E passam gays, lésbicas e outros que não são nem uma coisa nem outra. E passam seres solitários. Pernas que se cruzam com as nossas, algumas desnudas que com a menor dificuldade captam a atenção do Jim e a minha. Duas, pertenças de uma musa em particular, e Jim fica excitado,



            És ela

            Pareces ela

            Como poderias ser quando

            Nunca ninguém pôde



mas ela não nos liga. Nem tão pouco faz caso algum. E prossegue altiva e distante descendo a rua no sentido contrário ao nosso. Jim obriga-me a dar meia-volta para seguirmos atrás. Ela sente-se desconfortável mas nem mesmo assim acelera o compassado passo. O andar que nos parece conferir ser pertença de alguém dona de uma forte personalidade. Quase esboçamos uma intenção de corrida de modo a chegarmos perto. Acertamos o ritmo quando nos encontramos a dois metros de distância. Deitados, Jim e eu, conseguiríamos tocá-la. Um de nós veria mesmo por debaixo da saia curta que vai roçando aquele par de pernas e que nos embriaga naquela hora. Em uníssono e plenos de desejo gritámos: - Olá, eu amo-te! - mas ela não nos liga. A bem da verdade actua como se nada estivesse por ali a acontecer. Insistimos.

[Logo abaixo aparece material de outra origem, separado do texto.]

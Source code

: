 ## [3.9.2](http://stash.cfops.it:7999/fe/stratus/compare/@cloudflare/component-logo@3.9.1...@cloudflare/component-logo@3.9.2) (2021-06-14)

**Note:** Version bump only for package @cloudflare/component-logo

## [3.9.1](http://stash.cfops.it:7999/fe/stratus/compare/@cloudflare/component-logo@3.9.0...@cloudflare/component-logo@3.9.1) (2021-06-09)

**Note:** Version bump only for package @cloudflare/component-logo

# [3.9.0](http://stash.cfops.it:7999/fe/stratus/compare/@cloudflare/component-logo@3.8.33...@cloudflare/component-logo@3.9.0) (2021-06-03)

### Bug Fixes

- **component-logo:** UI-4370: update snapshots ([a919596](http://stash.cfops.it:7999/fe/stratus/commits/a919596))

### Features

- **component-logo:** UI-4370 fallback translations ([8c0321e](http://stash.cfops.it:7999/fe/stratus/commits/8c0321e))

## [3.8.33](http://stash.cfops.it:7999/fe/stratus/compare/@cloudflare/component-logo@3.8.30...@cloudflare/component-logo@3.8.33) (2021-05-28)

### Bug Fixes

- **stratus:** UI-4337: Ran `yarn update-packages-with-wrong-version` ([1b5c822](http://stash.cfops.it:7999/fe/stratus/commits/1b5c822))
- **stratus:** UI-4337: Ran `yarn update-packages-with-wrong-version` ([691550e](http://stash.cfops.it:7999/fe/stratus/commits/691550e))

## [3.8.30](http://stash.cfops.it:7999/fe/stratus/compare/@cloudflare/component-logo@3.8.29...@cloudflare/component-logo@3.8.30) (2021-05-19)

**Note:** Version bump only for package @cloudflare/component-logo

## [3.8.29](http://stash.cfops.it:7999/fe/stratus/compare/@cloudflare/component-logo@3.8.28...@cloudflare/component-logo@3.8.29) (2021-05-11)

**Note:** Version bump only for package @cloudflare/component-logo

Outra vez ao mesmo tempo: - Não nos vais dizer o teu nome? - e nada. Segue o seu caminho, equilibrando-se experientemente no alto dos seus longos e finos sapatos de salto alto enquanto desce a rua. Cruza-se com uns e com outros que vai cegando à medida que o seu olhar com os deles se atravessa. E nós atrás vamos rindo nas suas doentias caras, gozando-os e até atiçando-os, perguntando a cada um que por ela passa se acha que teria alguma vez capacidade para foder aquela rainha com olhos de anjo(?) - Olá, eu amo-te! - insistimos. - Não nos vais dizer o teu nome? - ela na dela. - Deixa-nos entrar no teu jogo - acrescentámos daquela vez. Mas ela segue de nariz no ar. Nem uma, nem duas. Não quer saber de nada. Ou, pelo menos, finge bem que não quer. Jim e eu bem sabemos que estamos à beira de um colapso. Foi paixão à primeira vista. Logo agora que íamos a caminho da praia para esperar pelo sol da manhã seguinte. Já não estou tão desolado naquele instante mas ainda continuo cheio de sede… de sexo, e, pelo que vejo, Jim também. E estamos despertos. O sol vai esperar. As estrelas também. E o mar. Por ora seguimos aquela de que não sabemos sequer o nome. Adoramo-la como se fosse uma daquelas estátuas que preenchem as igrejas. É assim que ela se nos afigura. Os seus braços são pecaminosos e as suas pernas são longas. E estão descobertas. A saia é demasiado curta. E está calor. A noite faz transpirar. Aquela noite faz, sobretudo quando ela se move descendo aquela rua enquanto é seguida por Jim e por mim. Os nossos cérebros gritam alto uma qualquer canção antiga.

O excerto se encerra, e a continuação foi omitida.